You could take the easy route to and just say you're skipping out on the deal, you know.
Obligation is determined, practically speaking, by whether or not someone else decides to hold you to it. This is what social pressures do. And if all of society thinks it just to hold you to a certain standard of behavior...
edited 1st Jul '11 8:24:03 AM by Gault
Then there's no point in arguing for this since society obviously doesn't hold it to be true.
@joey: I know that you have a right not to save the drowning child; I acknowledged as much, and I don't think you deserve any kind of legal action taken agaisnt you for not saving him/her. But you would face a lot of social condemnation, which I would probably join in on to be honest. But you face no such social condemnation for not donating to charities that save lives. I just thought it was interesting to see how much of a difference the distance made in people's reactions.
Society is nowhere near the point of putting significant pressure on people to donate to overseas charity, but it's possible. We're born with a bit of natural empathy, which naturally only extends to about 100 people, with everyone else being the "other." And yet, we got ourselves arranged into nations of millions of people, with almost all of the citizens reasonably loyal to it, and many of them (soldiers) loyal to the point of giving up their lives for it. If with rhetoric and social conditioning we can get people to care about "America", which is composed of 300 million people and is solidly outside people's monkeyspheres, who's to say it's impossible to get people to care about "the world"?
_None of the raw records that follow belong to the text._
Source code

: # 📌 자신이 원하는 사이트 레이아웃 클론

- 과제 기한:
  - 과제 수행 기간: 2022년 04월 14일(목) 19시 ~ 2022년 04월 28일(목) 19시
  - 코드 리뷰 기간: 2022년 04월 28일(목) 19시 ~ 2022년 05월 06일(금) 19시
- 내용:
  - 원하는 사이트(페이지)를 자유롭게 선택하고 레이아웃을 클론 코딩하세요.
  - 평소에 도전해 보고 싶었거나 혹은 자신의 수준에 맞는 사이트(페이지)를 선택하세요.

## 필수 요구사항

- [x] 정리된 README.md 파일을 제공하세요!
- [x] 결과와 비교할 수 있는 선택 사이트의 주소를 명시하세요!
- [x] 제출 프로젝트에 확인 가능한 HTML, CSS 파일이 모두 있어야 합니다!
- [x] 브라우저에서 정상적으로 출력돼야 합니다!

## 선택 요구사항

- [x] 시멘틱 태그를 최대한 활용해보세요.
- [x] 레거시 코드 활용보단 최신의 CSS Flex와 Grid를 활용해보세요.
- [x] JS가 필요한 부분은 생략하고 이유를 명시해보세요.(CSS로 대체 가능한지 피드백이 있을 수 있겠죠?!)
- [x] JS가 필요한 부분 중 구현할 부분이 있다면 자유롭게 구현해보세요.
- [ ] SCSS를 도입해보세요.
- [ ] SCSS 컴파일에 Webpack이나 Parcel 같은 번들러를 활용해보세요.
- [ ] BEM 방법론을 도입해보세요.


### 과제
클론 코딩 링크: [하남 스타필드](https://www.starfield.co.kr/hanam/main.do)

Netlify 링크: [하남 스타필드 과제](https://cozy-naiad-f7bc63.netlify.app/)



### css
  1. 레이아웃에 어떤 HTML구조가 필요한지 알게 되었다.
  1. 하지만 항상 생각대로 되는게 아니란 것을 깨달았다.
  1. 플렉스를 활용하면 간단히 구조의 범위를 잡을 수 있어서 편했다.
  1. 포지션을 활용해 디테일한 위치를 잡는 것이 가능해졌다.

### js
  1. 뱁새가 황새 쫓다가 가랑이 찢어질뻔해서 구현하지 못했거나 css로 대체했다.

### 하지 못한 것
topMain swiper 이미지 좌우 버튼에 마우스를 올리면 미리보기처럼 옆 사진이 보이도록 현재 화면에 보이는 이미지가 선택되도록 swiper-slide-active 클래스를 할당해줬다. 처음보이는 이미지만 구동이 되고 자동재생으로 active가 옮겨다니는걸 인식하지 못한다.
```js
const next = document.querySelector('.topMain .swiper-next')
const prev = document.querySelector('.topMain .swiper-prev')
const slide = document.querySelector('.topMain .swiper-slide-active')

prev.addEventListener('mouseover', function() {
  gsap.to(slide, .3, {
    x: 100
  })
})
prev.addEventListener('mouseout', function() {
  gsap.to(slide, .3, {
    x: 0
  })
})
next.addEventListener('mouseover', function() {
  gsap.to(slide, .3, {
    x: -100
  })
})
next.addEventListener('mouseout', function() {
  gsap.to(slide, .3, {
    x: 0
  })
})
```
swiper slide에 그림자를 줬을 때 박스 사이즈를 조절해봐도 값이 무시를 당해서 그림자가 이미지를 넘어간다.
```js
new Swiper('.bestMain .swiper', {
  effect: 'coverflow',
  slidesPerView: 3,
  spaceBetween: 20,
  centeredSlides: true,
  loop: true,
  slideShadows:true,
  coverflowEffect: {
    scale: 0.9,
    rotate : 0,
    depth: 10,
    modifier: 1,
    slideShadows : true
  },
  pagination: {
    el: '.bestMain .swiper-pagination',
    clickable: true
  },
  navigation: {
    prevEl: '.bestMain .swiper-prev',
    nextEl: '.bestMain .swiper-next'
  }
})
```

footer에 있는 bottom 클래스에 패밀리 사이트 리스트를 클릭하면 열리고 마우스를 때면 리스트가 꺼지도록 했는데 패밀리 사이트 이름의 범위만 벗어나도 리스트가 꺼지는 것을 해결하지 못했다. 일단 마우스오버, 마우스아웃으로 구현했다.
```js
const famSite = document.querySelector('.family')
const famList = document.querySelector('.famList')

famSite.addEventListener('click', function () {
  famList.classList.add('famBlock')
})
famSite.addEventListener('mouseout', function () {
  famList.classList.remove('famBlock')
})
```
Especially now, when the Internet is making the rest of the world more accesible than ever, and global trade is making everyone interdependent and puts blood on everyone's hands to a certain extent? In fact, from the trend I'm seeing, people are already thinking of themselves as a member of a group larger than their own nation - the First World, or the Western World. I don't feel any special connection to US tropers over tropers from the UK or Ireland or France or Sweden or anywhere else, for example.
edited 1st Jul '11 9:36:24 AM by OnTheOtherHandle
Great points OTOH, and I greatly agree on that last one. Ich bin ein Troper!
edited 1st Jul '11 9:39:55 AM by Gault
edited 1st Jul '11 12:03:57 PM by Tongpu
"Humans are not good by nature"
Let's keep unfounded personal philosophies out of arguments.